I giudici amministrativi enunciano tale principio nella sentenza 5416 del 2023 che affronta il caso della realizzazione di un muro di contenimento in una proprietà sita a Monterchi (Arezzo). Oggetto del contendere è la sua altezza che raggiunge, nella parte più alta, la quota di 2,35 metri (risultante dalla perizia asseverata prodotta dall'appellante nel primo grado di giudizio). Nella relazione tecnica allegata alla richiesta di titolo edilizio si affermava, invece, che il muro in questione avrebbe dovuto avere un'altezza compresa tra 1,00 e 1,20 m. La relazione prevedeva, infatti la realizzazione di «alcuni muretti di contenimento in muratura di pietrame, su idonea fondazione, dell'altezza massima di mt. 1.00/1.20». Sulle tavole grafiche, allegate alla domanda di permesso di costruire, si attestava, invece, - afferma l'appellante - che «l'altezza media del muro di contenimento» fosse «pari a 1,75 m».
Secondo l'appellante, «l'indicazione dell'altezza in 1,00-1,20 m contenuta nella relazione tecnica allegata alla domanda di concessione edilizia sarebbe un errore materiale, perché altrimenti il muro non avrebbe potuto svolgere la sua funzione di contenimento del terreno a monte».
Inflessibili i giudici, che non riscontrano la presenza di alcuna prova che porti a ritenere che nella relazione tecnica la diversa indicazione delle altezze rispetto a quanto riportato nei disegni sia ascrivibile a un refuso.

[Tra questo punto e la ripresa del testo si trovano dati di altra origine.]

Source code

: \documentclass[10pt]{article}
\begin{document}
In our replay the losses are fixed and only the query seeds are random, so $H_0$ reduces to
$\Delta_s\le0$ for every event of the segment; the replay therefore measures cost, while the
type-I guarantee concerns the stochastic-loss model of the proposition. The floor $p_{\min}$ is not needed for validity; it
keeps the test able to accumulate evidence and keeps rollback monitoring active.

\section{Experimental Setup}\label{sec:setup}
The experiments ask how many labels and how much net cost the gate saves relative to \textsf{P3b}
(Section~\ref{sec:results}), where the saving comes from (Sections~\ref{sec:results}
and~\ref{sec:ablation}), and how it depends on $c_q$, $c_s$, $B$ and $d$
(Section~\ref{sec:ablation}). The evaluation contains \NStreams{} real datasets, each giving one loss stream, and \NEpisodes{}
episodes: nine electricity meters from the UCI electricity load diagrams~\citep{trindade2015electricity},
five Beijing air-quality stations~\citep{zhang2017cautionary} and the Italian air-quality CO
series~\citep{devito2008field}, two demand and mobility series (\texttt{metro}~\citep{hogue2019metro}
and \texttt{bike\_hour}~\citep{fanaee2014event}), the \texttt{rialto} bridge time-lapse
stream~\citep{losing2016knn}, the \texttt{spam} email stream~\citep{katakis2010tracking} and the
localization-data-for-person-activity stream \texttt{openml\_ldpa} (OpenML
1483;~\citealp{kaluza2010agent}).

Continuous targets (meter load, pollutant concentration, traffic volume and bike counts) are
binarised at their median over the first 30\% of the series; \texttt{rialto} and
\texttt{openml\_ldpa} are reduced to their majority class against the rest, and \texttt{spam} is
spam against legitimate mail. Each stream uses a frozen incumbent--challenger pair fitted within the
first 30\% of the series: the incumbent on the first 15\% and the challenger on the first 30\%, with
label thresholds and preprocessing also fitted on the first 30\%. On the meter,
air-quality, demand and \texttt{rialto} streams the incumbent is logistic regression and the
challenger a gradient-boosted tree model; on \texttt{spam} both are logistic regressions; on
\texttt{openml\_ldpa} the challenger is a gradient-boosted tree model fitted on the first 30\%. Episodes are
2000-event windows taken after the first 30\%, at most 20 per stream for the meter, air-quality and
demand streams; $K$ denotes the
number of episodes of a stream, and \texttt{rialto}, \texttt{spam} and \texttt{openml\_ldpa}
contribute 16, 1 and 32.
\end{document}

Inoltre - affermano i giudici del Consiglio di Stato - nella tavola progettuale indicata dall'appellante «vi sono indicate (con triangoli rovesciati bianchi e grigi) le sole quote, attuali e di progetto, del terreno e non anche quelle dei muri di contenimento».
Comunque - secondo i giudici amministrativi - «in caso di discordanza tra quanto descritto nella relazione tecnica allegata alla domanda di concessione edilizia e quanto rappresentato graficamente nelle tavole progettuali occorre dare prevalenza alla prima, sulla base dello stesso principio valevole in tema di discordanza tra parte normativa e parte grafica dei piani urbanistici, in quanto la valenza del dato letterale, ove il medesimo sia formulato in modo chiaro, prevale su quella del segno grafico».
«Nel caso di specie - si legge ancora nella sentenza -, la realizzazione di un muro di contenimento che, anziché essere contenuto entro il limite assentito di un'altezza compresa tra 1,00 e 1,20 m., raggiunge i 2,35 m. (cioè un'altezza pressoché doppia) è certamente ascrivibile al novero delle modifiche sostanziali dell'opera, vieppiù se si considera che anche una semplice sopraelevazione autonoma di un muro di contenimento richiede il permesso di costruire in quanto si presenti idonea ad alterare stabilmente lo stato dei luoghi».
Giusta, dunque, l'ordinanza del Comune con cui si intimava di riportare il muro di contenimento all'altezza descritta nella relazione tecnica allegata alla richiesta di titolo abilitativo.